**YOUR INSTRUCTIONS:** Everything from the line containing "##### ethip4udp-nat44ed-h262144-p63-s16515072-tput" through the last line of the data below must be copied exactly, with no other lines included.

::::

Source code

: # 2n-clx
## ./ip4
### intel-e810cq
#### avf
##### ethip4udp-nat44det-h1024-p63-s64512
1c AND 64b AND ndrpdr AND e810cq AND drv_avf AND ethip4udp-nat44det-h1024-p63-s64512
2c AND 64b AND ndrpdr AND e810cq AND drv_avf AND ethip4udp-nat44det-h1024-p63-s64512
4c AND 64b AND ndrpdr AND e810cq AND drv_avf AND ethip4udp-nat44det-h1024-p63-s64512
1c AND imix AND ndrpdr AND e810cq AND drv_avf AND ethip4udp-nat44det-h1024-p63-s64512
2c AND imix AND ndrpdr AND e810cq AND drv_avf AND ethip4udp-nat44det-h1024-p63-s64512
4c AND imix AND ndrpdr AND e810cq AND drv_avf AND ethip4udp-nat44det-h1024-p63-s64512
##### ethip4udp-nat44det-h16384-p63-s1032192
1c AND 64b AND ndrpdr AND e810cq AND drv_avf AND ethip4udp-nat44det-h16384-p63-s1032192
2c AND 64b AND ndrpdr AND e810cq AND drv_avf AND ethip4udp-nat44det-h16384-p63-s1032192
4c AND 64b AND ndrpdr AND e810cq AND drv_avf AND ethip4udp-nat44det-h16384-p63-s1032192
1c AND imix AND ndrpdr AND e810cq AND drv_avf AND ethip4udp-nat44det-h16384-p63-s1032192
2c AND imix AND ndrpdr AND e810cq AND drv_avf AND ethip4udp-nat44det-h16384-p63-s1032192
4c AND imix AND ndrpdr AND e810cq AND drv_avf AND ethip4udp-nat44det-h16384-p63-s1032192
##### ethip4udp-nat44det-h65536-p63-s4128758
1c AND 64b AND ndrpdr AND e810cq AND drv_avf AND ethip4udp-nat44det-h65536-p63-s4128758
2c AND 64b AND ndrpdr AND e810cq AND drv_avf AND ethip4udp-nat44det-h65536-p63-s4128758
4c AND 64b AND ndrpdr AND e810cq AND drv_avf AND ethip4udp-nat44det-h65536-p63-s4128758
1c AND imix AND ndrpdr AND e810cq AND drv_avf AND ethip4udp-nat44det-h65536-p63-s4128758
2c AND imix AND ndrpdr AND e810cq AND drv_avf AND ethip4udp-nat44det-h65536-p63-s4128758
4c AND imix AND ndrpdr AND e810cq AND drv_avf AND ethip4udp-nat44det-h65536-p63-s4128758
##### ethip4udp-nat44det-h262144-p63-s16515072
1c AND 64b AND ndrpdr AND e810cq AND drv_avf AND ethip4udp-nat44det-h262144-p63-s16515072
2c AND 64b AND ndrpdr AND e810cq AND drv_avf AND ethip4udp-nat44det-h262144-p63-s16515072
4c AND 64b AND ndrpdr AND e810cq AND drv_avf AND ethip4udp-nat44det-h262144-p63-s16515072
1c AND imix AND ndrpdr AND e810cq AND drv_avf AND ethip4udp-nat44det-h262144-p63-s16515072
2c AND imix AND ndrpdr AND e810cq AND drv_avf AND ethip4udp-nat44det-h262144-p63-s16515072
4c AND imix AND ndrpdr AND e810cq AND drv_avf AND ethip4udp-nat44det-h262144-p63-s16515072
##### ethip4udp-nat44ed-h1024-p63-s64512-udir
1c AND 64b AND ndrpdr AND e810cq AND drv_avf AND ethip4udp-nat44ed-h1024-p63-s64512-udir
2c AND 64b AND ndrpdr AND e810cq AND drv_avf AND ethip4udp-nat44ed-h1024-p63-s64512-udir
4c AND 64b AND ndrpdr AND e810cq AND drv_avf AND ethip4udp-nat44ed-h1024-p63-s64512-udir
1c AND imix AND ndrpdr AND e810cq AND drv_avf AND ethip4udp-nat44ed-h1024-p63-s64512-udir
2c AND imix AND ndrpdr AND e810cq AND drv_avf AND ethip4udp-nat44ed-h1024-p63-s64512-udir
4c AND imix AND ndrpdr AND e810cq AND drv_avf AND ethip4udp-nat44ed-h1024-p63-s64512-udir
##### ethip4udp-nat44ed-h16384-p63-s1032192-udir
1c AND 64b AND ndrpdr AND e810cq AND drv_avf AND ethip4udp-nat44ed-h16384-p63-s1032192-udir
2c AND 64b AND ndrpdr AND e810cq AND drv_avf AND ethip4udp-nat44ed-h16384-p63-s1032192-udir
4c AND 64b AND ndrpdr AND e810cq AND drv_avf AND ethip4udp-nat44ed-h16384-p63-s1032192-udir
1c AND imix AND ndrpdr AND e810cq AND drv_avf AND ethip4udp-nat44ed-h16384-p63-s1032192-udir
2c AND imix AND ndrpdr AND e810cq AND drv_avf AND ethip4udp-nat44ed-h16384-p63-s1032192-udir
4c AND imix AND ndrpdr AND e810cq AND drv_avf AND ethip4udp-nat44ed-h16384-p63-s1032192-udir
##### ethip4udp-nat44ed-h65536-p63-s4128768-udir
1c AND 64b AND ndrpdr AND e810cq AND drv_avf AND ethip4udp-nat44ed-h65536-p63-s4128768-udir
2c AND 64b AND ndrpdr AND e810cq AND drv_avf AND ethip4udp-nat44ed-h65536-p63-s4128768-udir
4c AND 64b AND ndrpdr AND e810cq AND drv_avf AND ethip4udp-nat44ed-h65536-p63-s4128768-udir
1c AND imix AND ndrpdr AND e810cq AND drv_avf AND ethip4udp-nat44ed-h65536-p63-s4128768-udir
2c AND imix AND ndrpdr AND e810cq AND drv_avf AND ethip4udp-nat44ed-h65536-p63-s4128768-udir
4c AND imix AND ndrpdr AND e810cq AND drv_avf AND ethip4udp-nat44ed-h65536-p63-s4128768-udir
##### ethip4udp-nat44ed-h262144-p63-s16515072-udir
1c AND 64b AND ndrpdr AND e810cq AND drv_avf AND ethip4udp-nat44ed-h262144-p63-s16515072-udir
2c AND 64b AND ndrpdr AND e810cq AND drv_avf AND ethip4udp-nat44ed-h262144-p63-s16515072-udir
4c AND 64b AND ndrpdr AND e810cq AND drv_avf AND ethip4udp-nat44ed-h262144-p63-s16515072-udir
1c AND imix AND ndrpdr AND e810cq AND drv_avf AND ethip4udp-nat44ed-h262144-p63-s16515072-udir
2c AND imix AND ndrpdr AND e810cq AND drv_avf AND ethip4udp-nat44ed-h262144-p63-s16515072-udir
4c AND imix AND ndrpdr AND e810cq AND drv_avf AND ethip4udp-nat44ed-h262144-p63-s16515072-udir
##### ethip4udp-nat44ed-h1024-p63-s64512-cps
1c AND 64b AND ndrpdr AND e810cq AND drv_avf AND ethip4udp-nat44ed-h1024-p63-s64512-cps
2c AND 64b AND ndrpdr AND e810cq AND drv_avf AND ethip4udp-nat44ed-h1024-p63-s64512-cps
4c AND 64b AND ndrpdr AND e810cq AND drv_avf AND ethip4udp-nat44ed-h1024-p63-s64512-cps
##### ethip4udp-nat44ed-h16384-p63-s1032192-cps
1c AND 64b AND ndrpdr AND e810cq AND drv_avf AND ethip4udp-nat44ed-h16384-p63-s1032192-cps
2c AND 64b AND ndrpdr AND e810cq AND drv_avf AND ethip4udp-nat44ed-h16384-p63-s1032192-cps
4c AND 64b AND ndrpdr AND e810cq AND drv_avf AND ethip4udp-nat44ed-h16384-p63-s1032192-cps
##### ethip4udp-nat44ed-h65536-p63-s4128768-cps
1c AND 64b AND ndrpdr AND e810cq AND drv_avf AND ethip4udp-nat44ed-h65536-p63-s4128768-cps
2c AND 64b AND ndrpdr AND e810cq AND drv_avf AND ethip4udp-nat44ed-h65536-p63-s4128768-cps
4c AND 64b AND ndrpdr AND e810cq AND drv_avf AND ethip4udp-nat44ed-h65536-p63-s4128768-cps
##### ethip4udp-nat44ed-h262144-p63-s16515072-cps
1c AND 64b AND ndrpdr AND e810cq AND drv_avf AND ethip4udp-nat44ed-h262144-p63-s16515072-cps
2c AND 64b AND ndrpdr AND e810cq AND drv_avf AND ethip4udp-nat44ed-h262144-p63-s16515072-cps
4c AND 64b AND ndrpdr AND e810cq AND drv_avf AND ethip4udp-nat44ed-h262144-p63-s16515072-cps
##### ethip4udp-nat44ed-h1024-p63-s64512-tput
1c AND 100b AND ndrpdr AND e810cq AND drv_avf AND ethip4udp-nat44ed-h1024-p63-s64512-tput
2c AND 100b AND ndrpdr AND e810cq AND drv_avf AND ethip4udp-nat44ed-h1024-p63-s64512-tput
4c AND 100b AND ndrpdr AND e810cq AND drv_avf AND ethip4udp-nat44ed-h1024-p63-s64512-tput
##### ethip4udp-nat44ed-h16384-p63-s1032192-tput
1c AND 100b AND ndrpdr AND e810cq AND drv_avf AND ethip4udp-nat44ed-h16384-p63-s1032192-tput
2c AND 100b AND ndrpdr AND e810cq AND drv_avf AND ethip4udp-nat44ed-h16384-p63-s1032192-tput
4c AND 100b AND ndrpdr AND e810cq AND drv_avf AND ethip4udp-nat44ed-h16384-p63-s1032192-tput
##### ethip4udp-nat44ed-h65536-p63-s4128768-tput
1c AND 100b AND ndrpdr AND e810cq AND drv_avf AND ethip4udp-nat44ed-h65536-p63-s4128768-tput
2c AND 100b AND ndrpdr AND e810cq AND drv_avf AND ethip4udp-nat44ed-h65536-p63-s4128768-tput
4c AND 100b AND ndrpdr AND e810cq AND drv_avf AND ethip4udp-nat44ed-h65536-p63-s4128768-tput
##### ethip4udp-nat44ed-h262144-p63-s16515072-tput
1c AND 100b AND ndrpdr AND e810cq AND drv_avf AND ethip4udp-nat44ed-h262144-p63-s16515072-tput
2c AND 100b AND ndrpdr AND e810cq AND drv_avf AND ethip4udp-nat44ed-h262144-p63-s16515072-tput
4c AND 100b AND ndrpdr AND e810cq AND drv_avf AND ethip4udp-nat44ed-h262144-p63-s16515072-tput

::::

**YOUR SOLUTION:**
##### ethip4udp-nat44ed-h262144-p63-s16515072-tput
1c AND 100b AND ndrpdr AND e810cq AND drv_avf AND ethip4udp-nat44ed-h262144-p63-s16515072-tput
2c AND 100b AND ndrpdr AND e810cq AND drv_avf AND ethip4udp-nat44ed-h262144-p63-s16515072-tput
4c AND 100b AND ndrpdr AND e810cq AND drv_avf AND ethip4udp-nat44ed-h262144-p63-s16515072-tput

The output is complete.